EXERCISE AIM:
Look through the data that follows and copy each line with the string "사용하여".

RECORDS PROVIDED:
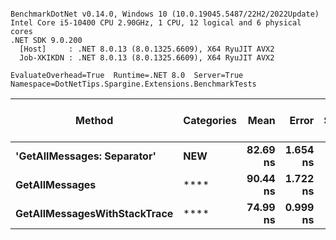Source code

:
 ```

BenchmarkDotNet v0.14.0, Windows 10 (10.0.19045.5487/22H2/2022Update)
Intel Core i5-10400 CPU 2.90GHz, 1 CPU, 12 logical and 6 physical cores
.NET SDK 9.0.200
  [Host]     : .NET 8.0.13 (8.0.1325.6609), X64 RyuJIT AVX2
  Job-XKIKDN : .NET 8.0.13 (8.0.1325.6609), X64 RyuJIT AVX2

EvaluateOverhead=True  Runtime=.NET 8.0  Server=True  
Namespace=DotNetTips.Spargine.Extensions.BenchmarkTests  

```
| Method                       | Categories | Mean     | Error    | StdDev   | StdErr   | Min      | Q1       | Median   | Q3       | Max      | Op/s         | CI99.9% Margin | Iterations | Kurtosis | MValue | Skewness | Rank | LogicalGroup | Baseline | Gen0   | Exceptions | Completed Work Items | Lock Contentions | Code Size | Allocated |
|----------------------------- |----------- |---------:|---------:|---------:|---------:|---------:|---------:|---------:|---------:|---------:|-------------:|---------------:|-----------:|---------:|-------:|---------:|-----:|------------- |--------- |-------:|-----------:|---------------------:|-----------------:|----------:|----------:|
| **&#39;GetAllMessages: Separator&#39;**  | ****NEW****    | **82.69 ns** | **1.654 ns** | **2.319 ns** | **0.446 ns** | **80.41 ns** | **80.78 ns** | **81.69 ns** | **84.16 ns** | **88.24 ns** | **12,092,630.6** |      **13.277 ns** |      **27.00** |    **2.741** |  **2.125** |   **0.9620** |    **2** | *****            | **No**       | **0.0014** |          **-** |                    **-** |                **-** |     **854 B** |     **136 B** |
| **GetAllMessages**               | ****           | **90.44 ns** | **1.722 ns** | **1.526 ns** | **0.408 ns** | **89.26 ns** | **89.48 ns** | **89.73 ns** | **91.08 ns** | **94.71 ns** | **11,056,486.6** |       **6.796 ns** |      **14.00** |    **4.563** |  **2.000** |   **1.5247** |    **3** | *****            | **No**       | **0.0014** |          **-** |                    **-** |                **-** |     **854 B** |     **136 B** |
| **GetAllMessagesWithStackTrace** | ****           | **74.99 ns** | **0.999 ns** | **0.780 ns** | **0.225 ns** | **74.03 ns** | **74.25 ns** | **74.82 ns** | **75.55 ns** | **76.36 ns** | **13,335,723.1** |       **5.887 ns** |      **12.00** |    **1.587** |  **2.000** |   **0.2871** |    **1** | *****            | **No**       | **0.0024** |          **-** |                    **-** |                **-** |   **2,124 B** |     **224 B** |

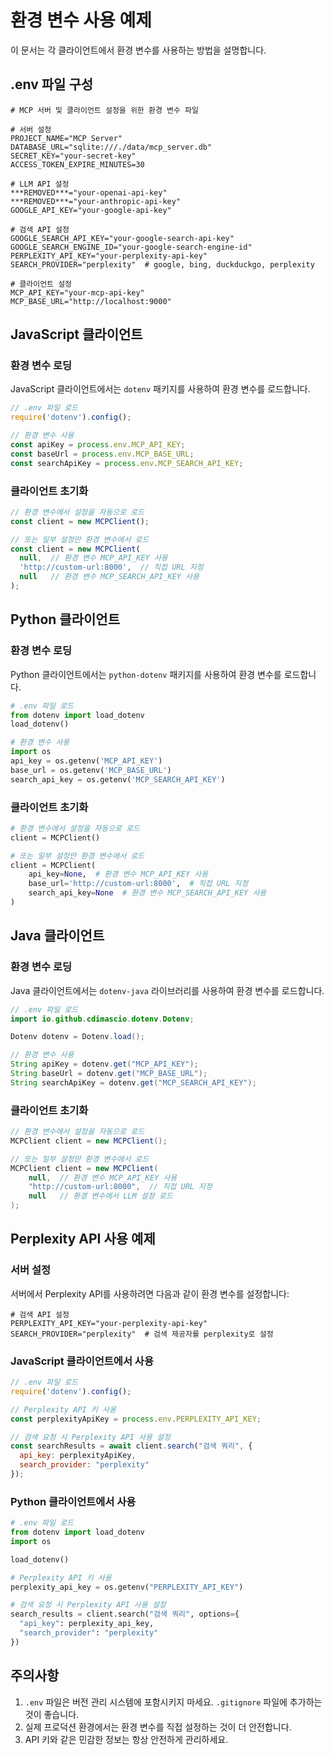 # 환경 변수 사용 예제

이 문서는 각 클라이언트에서 환경 변수를 사용하는 방법을 설명합니다.

## .env 파일 구성

```
# MCP 서버 및 클라이언트 설정을 위한 환경 변수 파일

# 서버 설정
PROJECT_NAME="MCP Server"
DATABASE_URL="sqlite:///./data/mcp_server.db"
SECRET_KEY="your-secret-key"
ACCESS_TOKEN_EXPIRE_MINUTES=30

# LLM API 설정
***REMOVED***="your-openai-api-key"
***REMOVED***="your-anthropic-api-key"
GOOGLE_API_KEY="your-google-api-key"

# 검색 API 설정
GOOGLE_SEARCH_API_KEY="your-google-search-api-key"
GOOGLE_SEARCH_ENGINE_ID="your-google-search-engine-id"
PERPLEXITY_API_KEY="your-perplexity-api-key"
SEARCH_PROVIDER="perplexity"  # google, bing, duckduckgo, perplexity

# 클라이언트 설정
MCP_API_KEY="your-mcp-api-key"
MCP_BASE_URL="http://localhost:9000"
```

## JavaScript 클라이언트

### 환경 변수 로딩

JavaScript 클라이언트에서는 `dotenv` 패키지를 사용하여 환경 변수를 로드합니다.

```javascript
// .env 파일 로드
require('dotenv').config();

// 환경 변수 사용
const apiKey = process.env.MCP_API_KEY;
const baseUrl = process.env.MCP_BASE_URL;
const searchApiKey = process.env.MCP_SEARCH_API_KEY;
```

### 클라이언트 초기화

```javascript
// 환경 변수에서 설정을 자동으로 로드
const client = new MCPClient();

// 또는 일부 설정만 환경 변수에서 로드
const client = new MCPClient(
  null,  // 환경 변수 MCP_API_KEY 사용
  'http://custom-url:8000',  // 직접 URL 지정
  null   // 환경 변수 MCP_SEARCH_API_KEY 사용
);
```

## Python 클라이언트

### 환경 변수 로딩

Python 클라이언트에서는 `python-dotenv` 패키지를 사용하여 환경 변수를 로드합니다.

```python
# .env 파일 로드
from dotenv import load_dotenv
load_dotenv()

# 환경 변수 사용
import os
api_key = os.getenv('MCP_API_KEY')
base_url = os.getenv('MCP_BASE_URL')
search_api_key = os.getenv('MCP_SEARCH_API_KEY')
```

### 클라이언트 초기화

```python
# 환경 변수에서 설정을 자동으로 로드
client = MCPClient()

# 또는 일부 설정만 환경 변수에서 로드
client = MCPClient(
    api_key=None,  # 환경 변수 MCP_API_KEY 사용
    base_url='http://custom-url:8000',  # 직접 URL 지정
    search_api_key=None  # 환경 변수 MCP_SEARCH_API_KEY 사용
)
```

## Java 클라이언트

### 환경 변수 로딩

Java 클라이언트에서는 `dotenv-java` 라이브러리를 사용하여 환경 변수를 로드합니다.

```java
// .env 파일 로드
import io.github.cdimascio.dotenv.Dotenv;

Dotenv dotenv = Dotenv.load();

// 환경 변수 사용
String apiKey = dotenv.get("MCP_API_KEY");
String baseUrl = dotenv.get("MCP_BASE_URL");
String searchApiKey = dotenv.get("MCP_SEARCH_API_KEY");
```

### 클라이언트 초기화

```java
// 환경 변수에서 설정을 자동으로 로드
MCPClient client = new MCPClient();

// 또는 일부 설정만 환경 변수에서 로드
MCPClient client = new MCPClient(
    null,  // 환경 변수 MCP_API_KEY 사용
    "http://custom-url:8000",  // 직접 URL 지정
    null   // 환경 변수에서 LLM 설정 로드
);
```

## Perplexity API 사용 예제

### 서버 설정

서버에서 Perplexity API를 사용하려면 다음과 같이 환경 변수를 설정합니다:

```
# 검색 API 설정
PERPLEXITY_API_KEY="your-perplexity-api-key"
SEARCH_PROVIDER="perplexity"  # 검색 제공자를 perplexity로 설정
```

### JavaScript 클라이언트에서 사용

```javascript
// .env 파일 로드
require('dotenv').config();

// Perplexity API 키 사용
const perplexityApiKey = process.env.PERPLEXITY_API_KEY;

// 검색 요청 시 Perplexity API 사용 설정
const searchResults = await client.search("검색 쿼리", {
  api_key: perplexityApiKey,
  search_provider: "perplexity"
});
```

### Python 클라이언트에서 사용

```python
# .env 파일 로드
from dotenv import load_dotenv
import os

load_dotenv()

# Perplexity API 키 사용
perplexity_api_key = os.getenv("PERPLEXITY_API_KEY")

# 검색 요청 시 Perplexity API 사용 설정
search_results = client.search("검색 쿼리", options={
  "api_key": perplexity_api_key,
  "search_provider": "perplexity"
})
```

## 주의사항

1. `.env` 파일은 버전 관리 시스템에 포함시키지 마세요. `.gitignore` 파일에 추가하는 것이 좋습니다.
2. 실제 프로덕션 환경에서는 환경 변수를 직접 설정하는 것이 더 안전합니다.
3. API 키와 같은 민감한 정보는 항상 안전하게 관리하세요.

SOLVED PROBLEM:
JavaScript 클라이언트에서는 `dotenv` 패키지를 사용하여 환경 변수를 로드합니다.
Python 클라이언트에서는 `python-dotenv` 패키지를 사용하여 환경 변수를 로드합니다.
Java 클라이언트에서는 `dotenv-java` 라이브러리를 사용하여 환경 변수를 로드합니다.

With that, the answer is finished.